--- Data for this exercise Enclosed Below ---
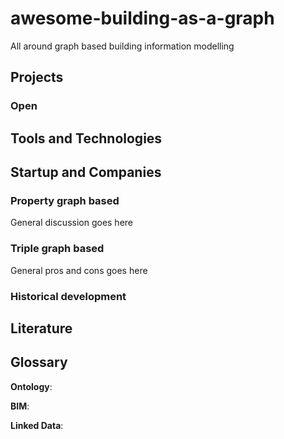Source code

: # awesome-building-as-a-graph
All around graph based building information modelling

## Projects

### Open

## Tools and Technologies

## Startup and Companies

### Property graph based

General discussion goes here

### Triple graph based

General pros and cons goes here

### Historical development

## Literature

## Glossary

**Ontology**:

**BIM**:

**Linked Data**:



###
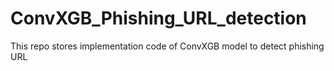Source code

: # ConvXGB_Phishing_URL_detection
This repo stores implementation code of ConvXGB model to detect phishing URL
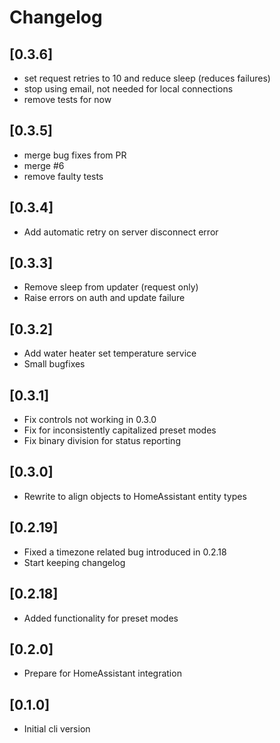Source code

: # Changelog
## [0.3.6]
- set request retries to 10 and reduce sleep (reduces failures)
- stop using email, not needed for local connections
- remove tests for now
## [0.3.5]
- merge bug fixes from PR
- merge #6
- remove faulty tests

## [0.3.4]
- Add automatic retry on server disconnect error

## [0.3.3]
- Remove sleep from updater (request only)
- Raise errors on auth and update failure

## [0.3.2]
- Add water heater set temperature service
- Small bugfixes

## [0.3.1]
- Fix controls not working in 0.3.0
- Fix for inconsistently capitalized preset modes
- Fix binary division for status reporting

## [0.3.0]
- Rewrite to align objects to HomeAssistant entity types

## [0.2.19]
- Fixed a timezone related bug introduced in 0.2.18
- Start keeping changelog

## [0.2.18]
- Added functionality for preset modes

## [0.2.0]
- Prepare for HomeAssistant integration

## [0.1.0]
- Initial cli version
--- End of Enclosed Data for this exercise ---
Instructions for the task = Wherever a line in the records contains the word "request", copy that line.

Answer =
- set request retries to 10 and reduce sleep (reduces failures)
- Remove sleep from updater (request only)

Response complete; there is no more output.